DESCRIPTION OF THE TASK:
Write out, without any change, the lines in the material below that run from the line with "generated from idk." through the line with "Alcohol 70% 200ml.", both included.

* * *

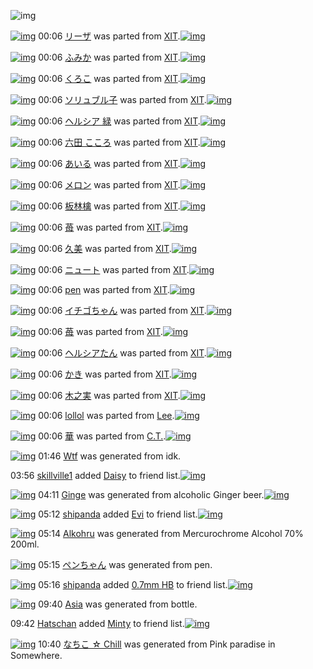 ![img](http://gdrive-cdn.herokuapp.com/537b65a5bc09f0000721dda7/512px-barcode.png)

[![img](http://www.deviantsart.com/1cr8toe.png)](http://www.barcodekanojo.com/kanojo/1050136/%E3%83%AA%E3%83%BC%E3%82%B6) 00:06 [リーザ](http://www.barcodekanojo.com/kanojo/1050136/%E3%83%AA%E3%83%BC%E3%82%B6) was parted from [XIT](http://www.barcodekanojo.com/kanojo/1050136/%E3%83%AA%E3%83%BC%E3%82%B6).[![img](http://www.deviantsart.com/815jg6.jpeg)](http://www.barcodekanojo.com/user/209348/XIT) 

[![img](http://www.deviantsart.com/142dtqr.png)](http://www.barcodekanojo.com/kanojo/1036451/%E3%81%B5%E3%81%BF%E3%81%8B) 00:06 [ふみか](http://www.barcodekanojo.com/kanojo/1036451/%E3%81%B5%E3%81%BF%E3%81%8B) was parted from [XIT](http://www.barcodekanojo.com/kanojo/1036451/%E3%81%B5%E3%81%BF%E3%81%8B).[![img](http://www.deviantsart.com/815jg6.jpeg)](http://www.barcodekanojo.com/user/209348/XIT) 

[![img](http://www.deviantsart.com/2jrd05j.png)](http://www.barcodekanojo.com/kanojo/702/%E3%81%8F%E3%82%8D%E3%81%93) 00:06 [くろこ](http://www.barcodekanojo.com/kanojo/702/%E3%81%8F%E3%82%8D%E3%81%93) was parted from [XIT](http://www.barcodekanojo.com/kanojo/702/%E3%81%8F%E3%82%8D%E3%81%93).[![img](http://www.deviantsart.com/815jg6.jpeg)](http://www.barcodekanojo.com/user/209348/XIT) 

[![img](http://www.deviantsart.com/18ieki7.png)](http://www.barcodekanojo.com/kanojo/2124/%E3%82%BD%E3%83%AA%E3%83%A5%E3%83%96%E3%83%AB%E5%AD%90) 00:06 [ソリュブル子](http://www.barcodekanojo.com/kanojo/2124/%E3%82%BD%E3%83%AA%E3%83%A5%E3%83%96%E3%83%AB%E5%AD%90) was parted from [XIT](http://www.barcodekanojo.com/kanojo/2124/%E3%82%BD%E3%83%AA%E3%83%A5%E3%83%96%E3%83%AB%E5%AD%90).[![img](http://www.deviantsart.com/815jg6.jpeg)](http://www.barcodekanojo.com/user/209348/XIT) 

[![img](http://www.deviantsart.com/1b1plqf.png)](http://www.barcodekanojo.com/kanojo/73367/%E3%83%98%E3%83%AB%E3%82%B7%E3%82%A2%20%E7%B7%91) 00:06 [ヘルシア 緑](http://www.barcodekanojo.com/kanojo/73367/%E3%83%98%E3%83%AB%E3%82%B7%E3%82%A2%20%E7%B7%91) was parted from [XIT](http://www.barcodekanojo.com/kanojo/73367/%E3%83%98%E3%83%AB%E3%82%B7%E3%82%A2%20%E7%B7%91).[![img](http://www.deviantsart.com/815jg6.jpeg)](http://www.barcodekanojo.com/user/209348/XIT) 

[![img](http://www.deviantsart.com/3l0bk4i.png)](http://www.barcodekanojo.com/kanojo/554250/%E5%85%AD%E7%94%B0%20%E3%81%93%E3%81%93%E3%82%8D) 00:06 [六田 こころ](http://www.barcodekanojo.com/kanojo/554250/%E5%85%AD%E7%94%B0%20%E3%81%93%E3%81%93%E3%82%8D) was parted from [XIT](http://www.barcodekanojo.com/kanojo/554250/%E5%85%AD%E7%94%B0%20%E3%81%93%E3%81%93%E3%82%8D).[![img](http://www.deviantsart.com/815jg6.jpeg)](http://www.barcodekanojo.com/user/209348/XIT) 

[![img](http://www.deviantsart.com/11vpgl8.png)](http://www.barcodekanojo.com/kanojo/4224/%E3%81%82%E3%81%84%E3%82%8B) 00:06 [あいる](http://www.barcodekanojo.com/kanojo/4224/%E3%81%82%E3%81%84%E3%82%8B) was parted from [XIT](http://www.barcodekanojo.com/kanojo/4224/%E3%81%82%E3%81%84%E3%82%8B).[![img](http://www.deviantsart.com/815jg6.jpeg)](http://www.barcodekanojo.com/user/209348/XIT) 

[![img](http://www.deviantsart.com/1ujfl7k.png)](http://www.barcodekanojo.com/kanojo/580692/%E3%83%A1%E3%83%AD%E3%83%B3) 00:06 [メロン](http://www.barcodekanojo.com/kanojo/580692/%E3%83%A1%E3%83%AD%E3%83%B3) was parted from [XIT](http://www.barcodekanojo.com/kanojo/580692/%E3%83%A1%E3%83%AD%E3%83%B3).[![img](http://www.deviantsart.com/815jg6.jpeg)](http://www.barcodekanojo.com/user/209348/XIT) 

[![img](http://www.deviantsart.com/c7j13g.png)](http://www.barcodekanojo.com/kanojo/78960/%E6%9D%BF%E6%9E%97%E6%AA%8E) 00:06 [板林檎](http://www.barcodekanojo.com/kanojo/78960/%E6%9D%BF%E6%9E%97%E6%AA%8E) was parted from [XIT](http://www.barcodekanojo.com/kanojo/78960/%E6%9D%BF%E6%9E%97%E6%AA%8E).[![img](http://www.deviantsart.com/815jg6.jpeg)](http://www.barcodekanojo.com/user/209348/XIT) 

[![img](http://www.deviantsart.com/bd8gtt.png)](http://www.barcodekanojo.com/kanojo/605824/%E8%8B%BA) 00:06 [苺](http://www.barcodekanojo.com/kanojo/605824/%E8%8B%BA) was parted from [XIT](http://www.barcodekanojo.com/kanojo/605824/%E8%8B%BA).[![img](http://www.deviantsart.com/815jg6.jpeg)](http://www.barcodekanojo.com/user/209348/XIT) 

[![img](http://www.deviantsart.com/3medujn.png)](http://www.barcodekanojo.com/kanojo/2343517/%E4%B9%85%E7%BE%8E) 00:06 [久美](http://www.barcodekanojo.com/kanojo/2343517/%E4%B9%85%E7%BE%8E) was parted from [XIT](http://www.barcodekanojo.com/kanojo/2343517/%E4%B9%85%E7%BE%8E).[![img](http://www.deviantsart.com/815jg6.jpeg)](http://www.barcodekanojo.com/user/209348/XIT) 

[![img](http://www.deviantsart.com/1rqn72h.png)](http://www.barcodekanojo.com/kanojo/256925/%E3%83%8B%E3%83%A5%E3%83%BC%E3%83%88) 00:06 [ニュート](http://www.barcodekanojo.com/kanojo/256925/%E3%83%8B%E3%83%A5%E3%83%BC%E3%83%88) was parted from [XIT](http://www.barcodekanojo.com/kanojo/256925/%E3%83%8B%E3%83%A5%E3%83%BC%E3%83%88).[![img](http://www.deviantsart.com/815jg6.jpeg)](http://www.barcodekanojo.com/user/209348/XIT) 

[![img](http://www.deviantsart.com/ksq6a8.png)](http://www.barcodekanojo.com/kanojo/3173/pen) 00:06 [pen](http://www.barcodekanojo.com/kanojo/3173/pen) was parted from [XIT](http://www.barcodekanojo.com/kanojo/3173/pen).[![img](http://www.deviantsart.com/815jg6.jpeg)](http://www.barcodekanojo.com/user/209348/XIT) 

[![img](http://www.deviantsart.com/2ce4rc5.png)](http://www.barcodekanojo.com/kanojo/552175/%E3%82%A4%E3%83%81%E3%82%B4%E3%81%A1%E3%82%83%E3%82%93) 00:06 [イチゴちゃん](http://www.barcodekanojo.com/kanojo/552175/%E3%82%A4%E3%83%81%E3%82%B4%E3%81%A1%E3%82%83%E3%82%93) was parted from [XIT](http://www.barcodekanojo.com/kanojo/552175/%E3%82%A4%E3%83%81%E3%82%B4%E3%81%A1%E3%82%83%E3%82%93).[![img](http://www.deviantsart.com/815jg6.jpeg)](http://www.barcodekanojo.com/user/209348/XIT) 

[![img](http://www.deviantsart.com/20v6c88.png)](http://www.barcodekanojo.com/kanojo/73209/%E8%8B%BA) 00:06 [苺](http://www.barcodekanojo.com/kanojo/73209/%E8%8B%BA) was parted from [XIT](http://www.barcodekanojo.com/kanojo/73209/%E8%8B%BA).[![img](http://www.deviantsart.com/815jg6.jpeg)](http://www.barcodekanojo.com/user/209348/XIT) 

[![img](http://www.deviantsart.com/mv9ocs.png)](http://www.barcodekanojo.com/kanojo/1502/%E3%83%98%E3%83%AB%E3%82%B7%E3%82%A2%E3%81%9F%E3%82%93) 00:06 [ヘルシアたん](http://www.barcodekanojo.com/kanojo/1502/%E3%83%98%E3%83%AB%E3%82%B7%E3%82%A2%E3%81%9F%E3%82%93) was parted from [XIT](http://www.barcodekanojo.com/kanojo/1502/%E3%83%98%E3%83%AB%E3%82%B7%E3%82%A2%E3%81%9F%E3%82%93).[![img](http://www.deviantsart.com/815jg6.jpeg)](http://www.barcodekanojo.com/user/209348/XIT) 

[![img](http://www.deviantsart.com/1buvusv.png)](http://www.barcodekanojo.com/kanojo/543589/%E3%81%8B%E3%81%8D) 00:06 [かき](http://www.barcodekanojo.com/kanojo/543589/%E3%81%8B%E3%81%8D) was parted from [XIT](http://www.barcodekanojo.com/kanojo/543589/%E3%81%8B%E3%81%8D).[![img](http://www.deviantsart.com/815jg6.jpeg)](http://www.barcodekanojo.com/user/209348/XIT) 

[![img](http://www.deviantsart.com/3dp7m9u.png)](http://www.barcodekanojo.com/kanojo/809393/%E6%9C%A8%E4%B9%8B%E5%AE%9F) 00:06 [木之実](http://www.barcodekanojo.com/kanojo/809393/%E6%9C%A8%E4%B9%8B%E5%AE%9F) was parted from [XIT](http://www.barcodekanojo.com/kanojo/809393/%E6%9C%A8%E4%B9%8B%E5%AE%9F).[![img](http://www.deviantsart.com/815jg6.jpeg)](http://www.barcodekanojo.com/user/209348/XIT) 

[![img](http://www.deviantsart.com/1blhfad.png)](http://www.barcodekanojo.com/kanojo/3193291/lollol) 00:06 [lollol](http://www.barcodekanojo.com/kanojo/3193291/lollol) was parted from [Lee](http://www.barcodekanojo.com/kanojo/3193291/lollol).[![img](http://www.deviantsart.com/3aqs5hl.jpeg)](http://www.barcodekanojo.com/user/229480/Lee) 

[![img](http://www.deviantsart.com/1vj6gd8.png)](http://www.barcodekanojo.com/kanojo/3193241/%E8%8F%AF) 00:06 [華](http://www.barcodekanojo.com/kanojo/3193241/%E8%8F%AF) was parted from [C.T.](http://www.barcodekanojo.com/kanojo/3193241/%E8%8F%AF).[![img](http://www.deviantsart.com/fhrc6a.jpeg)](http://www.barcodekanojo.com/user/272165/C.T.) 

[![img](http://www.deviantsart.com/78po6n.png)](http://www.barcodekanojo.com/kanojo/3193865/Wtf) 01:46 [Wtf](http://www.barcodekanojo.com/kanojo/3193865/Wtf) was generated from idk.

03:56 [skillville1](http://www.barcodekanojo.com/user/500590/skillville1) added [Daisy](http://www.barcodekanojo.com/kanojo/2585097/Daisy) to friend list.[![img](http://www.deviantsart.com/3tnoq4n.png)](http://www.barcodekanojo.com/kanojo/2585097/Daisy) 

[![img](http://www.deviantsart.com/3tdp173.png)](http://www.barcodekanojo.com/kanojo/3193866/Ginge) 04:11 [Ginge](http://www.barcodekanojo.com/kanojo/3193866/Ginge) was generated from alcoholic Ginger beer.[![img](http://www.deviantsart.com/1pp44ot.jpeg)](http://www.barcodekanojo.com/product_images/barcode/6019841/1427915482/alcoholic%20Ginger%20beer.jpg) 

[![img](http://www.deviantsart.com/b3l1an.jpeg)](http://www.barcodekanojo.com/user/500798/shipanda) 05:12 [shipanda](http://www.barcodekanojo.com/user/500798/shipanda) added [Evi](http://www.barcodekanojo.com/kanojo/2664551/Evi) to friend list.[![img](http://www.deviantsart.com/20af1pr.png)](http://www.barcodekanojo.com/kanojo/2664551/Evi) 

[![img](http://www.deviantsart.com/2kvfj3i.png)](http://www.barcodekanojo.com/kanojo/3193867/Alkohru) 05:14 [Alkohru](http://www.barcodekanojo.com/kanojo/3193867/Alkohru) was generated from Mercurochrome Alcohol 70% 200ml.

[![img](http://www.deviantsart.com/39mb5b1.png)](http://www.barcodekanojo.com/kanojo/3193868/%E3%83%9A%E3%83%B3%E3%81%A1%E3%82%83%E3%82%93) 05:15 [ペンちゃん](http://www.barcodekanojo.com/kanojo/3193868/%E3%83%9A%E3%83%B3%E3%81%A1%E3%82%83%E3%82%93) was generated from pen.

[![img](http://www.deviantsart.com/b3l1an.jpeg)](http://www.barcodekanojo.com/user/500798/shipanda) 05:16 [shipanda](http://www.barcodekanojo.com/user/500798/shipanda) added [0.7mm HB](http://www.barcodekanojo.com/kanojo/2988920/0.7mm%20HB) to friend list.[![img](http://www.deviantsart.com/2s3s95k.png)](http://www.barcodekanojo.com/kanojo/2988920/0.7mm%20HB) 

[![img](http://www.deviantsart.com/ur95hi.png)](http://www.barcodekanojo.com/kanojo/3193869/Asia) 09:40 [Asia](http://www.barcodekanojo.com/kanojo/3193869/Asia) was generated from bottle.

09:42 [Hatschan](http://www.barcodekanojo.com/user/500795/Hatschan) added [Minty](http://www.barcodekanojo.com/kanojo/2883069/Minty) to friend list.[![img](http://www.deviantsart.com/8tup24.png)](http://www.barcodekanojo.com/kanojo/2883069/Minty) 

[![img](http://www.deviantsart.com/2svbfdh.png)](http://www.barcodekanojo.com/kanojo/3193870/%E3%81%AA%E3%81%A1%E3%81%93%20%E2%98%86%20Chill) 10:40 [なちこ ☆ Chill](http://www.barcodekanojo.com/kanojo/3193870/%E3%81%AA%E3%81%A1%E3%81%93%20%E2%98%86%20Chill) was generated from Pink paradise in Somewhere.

* * *

OUTPUT BELOW:
[![img](http://www.deviantsart.com/78po6n.png)](http://www.barcodekanojo.com/kanojo/3193865/Wtf) 01:46 [Wtf](http://www.barcodekanojo.com/kanojo/3193865/Wtf) was generated from idk.

03:56 [skillville1](http://www.barcodekanojo.com/user/500590/skillville1) added [Daisy](http://www.barcodekanojo.com/kanojo/2585097/Daisy) to friend list.[![img](http://www.deviantsart.com/3tnoq4n.png)](http://www.barcodekanojo.com/kanojo/2585097/Daisy) 

[![img](http://www.deviantsart.com/3tdp173.png)](http://www.barcodekanojo.com/kanojo/3193866/Ginge) 04:11 [Ginge](http://www.barcodekanojo.com/kanojo/3193866/Ginge) was generated from alcoholic Ginger beer.[![img](http://www.deviantsart.com/1pp44ot.jpeg)](http://www.barcodekanojo.com/product_images/barcode/6019841/1427915482/alcoholic%20Ginger%20beer.jpg) 

[![img](http://www.deviantsart.com/b3l1an.jpeg)](http://www.barcodekanojo.com/user/500798/shipanda) 05:12 [shipanda](http://www.barcodekanojo.com/user/500798/shipanda) added [Evi](http://www.barcodekanojo.com/kanojo/2664551/Evi) to friend list.[![img](http://www.deviantsart.com/20af1pr.png)](http://www.barcodekanojo.com/kanojo/2664551/Evi) 

[![img](http://www.deviantsart.com/2kvfj3i.png)](http://www.barcodekanojo.com/kanojo/3193867/Alkohru) 05:14 [Alkohru](http://www.barcodekanojo.com/kanojo/3193867/Alkohru) was generated from Mercurochrome Alcohol 70% 200ml.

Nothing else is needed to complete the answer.